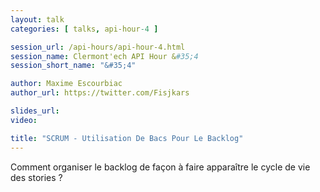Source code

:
```yaml
---
layout: talk
categories: [ talks, api-hour-4 ]

session_url: /api-hours/api-hour-4.html
session_name: Clermont'ech API Hour &#35;4
session_short_name: "&#35;4"

author: Maxime Escourbiac
author_url: https://twitter.com/Fisjkars

slides_url:
video:

title: "SCRUM - Utilisation De Bacs Pour Le Backlog"
---
```


Comment organiser le backlog de façon à faire apparaître le cycle de vie des
stories ?
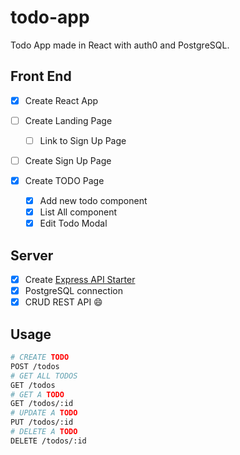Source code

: # todo-app

Todo App made in React with auth0 and PostgreSQL.

## Front End
* [x] Create React App

* [ ] Create Landing Page
	* [ ] Link to Sign Up Page
* [ ] Create Sign Up Page

* [x] Create TODO Page
	* [x] Add new todo component
	* [x] List All component
	* [x] Edit Todo Modal

## Server
* [x] Create [Express API Starter](https://github.com/w3cj/express-api-starter)
* [x] PostgreSQL connection
* [x] CRUD REST API :smile:
## Usage

```sh
# CREATE TODO
POST /todos
# GET ALL TODOS
GET /todos
# GET A TODO
GET /todos/:id
# UPDATE A TODO
PUT /todos/:id
# DELETE A TODO
DELETE /todos/:id
```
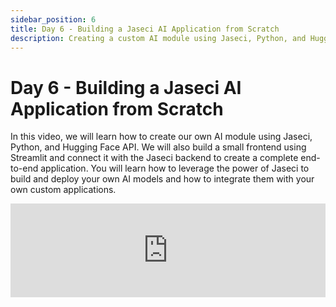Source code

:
```yaml
---
sidebar_position: 6
title: Day 6 - Building a Jaseci AI Application from Scratch
description: Creating a custom AI module using Jaseci, Python, and Hugging Face API, building a small frontend using Streamlit, and connecting Jaseci backend with the frontend.
---
```


# Day 6 - **Building a Jaseci AI Application from Scratch**


In this video, we will learn how to create our own AI module using Jaseci, Python, and Hugging Face API. We will also build a small frontend using Streamlit and connect it with the Jaseci backend to create a complete end-to-end application. You will learn how to leverage the power of Jaseci to build and deploy your own AI models and how to integrate them with your own custom applications.

<!-- Embed a youtube video -->
<iframe width="100%" src="https://www.youtube.com/embed/9QZqX0v7nqI" frameborder="0" allow="accelerometer; autoplay; clipboard-write; encrypted-media; gyroscope; picture-in-picture" allowfullscreen></iframe>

┄┄┄┄┄┄┄┄┄┄

THE PROBLEM
From the first line to the last, copy the records exactly and skip the pictures.

PROBLEM SOLUTION
Source code

:
```yaml
---
layout: talk
categories: [ talks, api-hour-4 ]

session_url: /api-hours/api-hour-4.html
session_name: Clermont'ech API Hour &#35;4
session_short_name: "&#35;4"

author: Maxime Escourbiac
author_url: https://twitter.com/Fisjkars

slides_url:
video:

title: "SCRUM - Utilisation De Bacs Pour Le Backlog"
---
```


Comment organiser le backlog de façon à faire apparaître le cycle de vie des
stories ?
Source code

: # todo-app

Todo App made in React with auth0 and PostgreSQL.

## Front End
* [x] Create React App

* [ ] Create Landing Page
	* [ ] Link to Sign Up Page
* [ ] Create Sign Up Page

* [x] Create TODO Page
	* [x] Add new todo component
	* [x] List All component
	* [x] Edit Todo Modal

## Server
* [x] Create [Express API Starter](https://github.com/w3cj/express-api-starter)
* [x] PostgreSQL connection
* [x] CRUD REST API :smile:
## Usage

```sh
# CREATE TODO
POST /todos
# GET ALL TODOS
GET /todos
# GET A TODO
GET /todos/:id
# UPDATE A TODO
PUT /todos/:id
# DELETE A TODO
DELETE /todos/:id
```
Source code

:
```yaml
---
sidebar_position: 6
title: Day 6 - Building a Jaseci AI Application from Scratch
description: Creating a custom AI module using Jaseci, Python, and Hugging Face API, building a small frontend using Streamlit, and connecting Jaseci backend with the frontend.
---
```


# Day 6 - **Building a Jaseci AI Application from Scratch**


In this video, we will learn how to create our own AI module using Jaseci, Python, and Hugging Face API. We will also build a small frontend using Streamlit and connect it with the Jaseci backend to create a complete end-to-end application. You will learn how to leverage the power of Jaseci to build and deploy your own AI models and how to integrate them with your own custom applications.

<!-- Embed a youtube video -->
<iframe width="100%" src="https://www.youtube.com/embed/9QZqX0v7nqI" frameborder="0" allow="accelerometer; autoplay; clipboard-write; encrypted-media; gyroscope; picture-in-picture" allowfullscreen></iframe>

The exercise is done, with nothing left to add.